Review - The Widow

09 Mar 2016 / 16:43 H.

A LITTLE girl goes missing and all evidence points to a man named Glen Taylor, yet the police are unable to pin him to the heinous crime.
Four years later, Glen dies abruptly in a freak accident, leaving his widow Jean in the media spotlight.
The story is narrated from three different viewpoints – Jean, an aggressive ­reporter named Kate Waters, and an assiduous detective named Bob Sparkes.
But only the widow speaks in the first person.
The narratives are mostly the characters’ flashbacks of the case and their past, with the present time being the frenzy surrounding the widow’s ‘confession’.
However, the story isn’t the straightforward ­confession of a killer’s widow as we might expect it to be.
While most of the novel’s suspense comes from uncovering whether Jean’s loving husband Glen is guilty of committing the crime, Jean’s naïveté and fierce loyalty to her ­husband begins to prompt suspicion as the story develops.
Maybe, Jean is in on it too, and she is just ­feigning innocence and ignorance …

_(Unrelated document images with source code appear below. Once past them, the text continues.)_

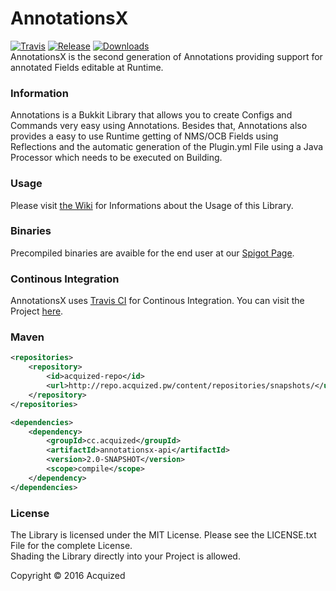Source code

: # AnnotationsX
[![Travis](https://img.shields.io/travis/Acquized/AnnotationsX.svg?maxAge=2592000?style=flat-square)](https://travis-ci.org/Acquized/AnnotationsX) [![Release](https://img.shields.io/github/release/Acquized/AnnotationsX.svg?maxAge=2592000?style=flat-square)](https://www.spigotmc.org/resources/annotationsx.23650/) [![Downloads](https://img.shields.io/github/downloads/Acquized/Annotations/total.svg?maxAge=2592000?style=flat-square)](https://github.com/Acquized/AnnotationsX/releases)  
AnnotationsX is the second generation of Annotations providing support for annotated Fields editable at Runtime.  
  
### Information
Annotations is a Bukkit Library that allows you to create Configs and Commands very easy using Annotations. Besides that,
Annotations also provides a easy to use Runtime getting of NMS/OCB Fields using Reflections and the automatic generation of the
Plugin.yml File using a Java Processor which needs to be executed on Building.  
  
### Usage
Please visit [the Wiki](https://github.com/Acquized/AnnotationsX/wiki) for Informations about the Usage of this Library.  
  
### Binaries
Precompiled binaries are avaible for the end user at our [Spigot Page](https://www.spigotmc.org/resources/api-annotations.23650/).  
  
### Continous Integration
AnnotationsX uses [Travis CI](https://travis-ci.org/) for Continous Integration. You can visit the Project [here](https://travis-ci.org/Acquized/AnnotationsX).  
  
### Maven
```xml
<repositories>
    <repository>
        <id>acquized-repo</id>
        <url>http://repo.acquized.pw/content/repositories/snapshots/</url>
    </repository>
</repositories>

<dependencies>
    <dependency>
        <groupId>cc.acquized</groupId>
        <artifactId>annotationsx-api</artifactId>
        <version>2.0-SNAPSHOT</version>
        <scope>compile</scope>
    </dependency>
</dependencies>
```  
  
### License
The Library is licensed under the MIT License. Please see the LICENSE.txt File for the complete License.  
Shading the Library directly into your Project is allowed.  
  
Copyright © 2016 Acquized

In any case, the book is quite a satisfying read. At some point, I grew a little weary of Jean’s wishy-washy personality but in the end, as the truth unfolds, she ­manages to earn the reader’s sympathy.
Author Fiona Barton, a former journalist, uses her years of experience to fully illustrate scenes involving Kate’s actions in and out of the newsroom, as well as her relationship with the detective.
For her debut novel, Barton does set a rather impressive bar for her future portfolio.